● PROBLEM TO WORK ON
Every line in the records below between the one holding "- husky-viz: vizualization configuration" and the one holding "- husky_navigation: autonomous", inclusive, is to be set down exactly; all other lines are to be left out.

»»

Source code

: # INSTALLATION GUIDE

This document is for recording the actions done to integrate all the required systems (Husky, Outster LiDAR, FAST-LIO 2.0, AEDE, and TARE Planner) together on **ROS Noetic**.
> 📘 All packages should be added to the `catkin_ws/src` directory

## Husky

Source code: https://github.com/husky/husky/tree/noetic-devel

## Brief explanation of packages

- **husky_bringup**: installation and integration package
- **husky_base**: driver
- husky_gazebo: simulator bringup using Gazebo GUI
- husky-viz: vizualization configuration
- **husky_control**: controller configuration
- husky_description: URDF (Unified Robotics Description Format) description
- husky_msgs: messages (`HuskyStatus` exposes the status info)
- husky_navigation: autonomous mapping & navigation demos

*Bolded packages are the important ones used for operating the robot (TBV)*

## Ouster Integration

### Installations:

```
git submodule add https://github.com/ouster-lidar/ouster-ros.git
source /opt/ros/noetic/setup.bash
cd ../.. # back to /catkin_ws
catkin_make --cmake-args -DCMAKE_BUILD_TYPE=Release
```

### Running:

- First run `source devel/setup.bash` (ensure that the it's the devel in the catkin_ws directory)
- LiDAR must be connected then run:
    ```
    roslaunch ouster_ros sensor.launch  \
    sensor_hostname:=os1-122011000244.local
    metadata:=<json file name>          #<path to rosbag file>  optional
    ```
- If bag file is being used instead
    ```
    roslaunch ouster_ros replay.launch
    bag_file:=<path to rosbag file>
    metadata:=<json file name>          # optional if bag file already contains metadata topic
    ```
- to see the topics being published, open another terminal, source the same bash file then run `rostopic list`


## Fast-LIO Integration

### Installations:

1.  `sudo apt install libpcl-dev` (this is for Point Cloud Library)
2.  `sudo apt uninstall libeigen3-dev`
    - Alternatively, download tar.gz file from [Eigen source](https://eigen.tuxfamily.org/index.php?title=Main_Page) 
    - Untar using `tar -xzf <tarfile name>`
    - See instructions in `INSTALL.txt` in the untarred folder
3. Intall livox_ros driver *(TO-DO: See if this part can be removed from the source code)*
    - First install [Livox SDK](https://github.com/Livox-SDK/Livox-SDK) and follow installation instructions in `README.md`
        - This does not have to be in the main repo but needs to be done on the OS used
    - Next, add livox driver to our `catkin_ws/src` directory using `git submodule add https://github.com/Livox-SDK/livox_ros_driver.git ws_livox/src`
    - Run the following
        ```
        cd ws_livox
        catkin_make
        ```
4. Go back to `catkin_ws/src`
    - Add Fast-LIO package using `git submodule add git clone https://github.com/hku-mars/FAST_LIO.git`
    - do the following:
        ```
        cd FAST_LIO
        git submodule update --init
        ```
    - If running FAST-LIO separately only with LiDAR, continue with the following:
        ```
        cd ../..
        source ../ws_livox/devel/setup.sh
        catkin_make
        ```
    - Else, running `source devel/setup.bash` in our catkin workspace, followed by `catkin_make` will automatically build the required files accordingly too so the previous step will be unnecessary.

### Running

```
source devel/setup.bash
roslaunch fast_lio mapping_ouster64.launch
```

««

● TASK RESPONSE
- husky-viz: vizualization configuration
- **husky_control**: controller configuration
- husky_description: URDF (Unified Robotics Description Format) description
- husky_msgs: messages (`HuskyStatus` exposes the status info)
- husky_navigation: autonomous mapping & navigation demos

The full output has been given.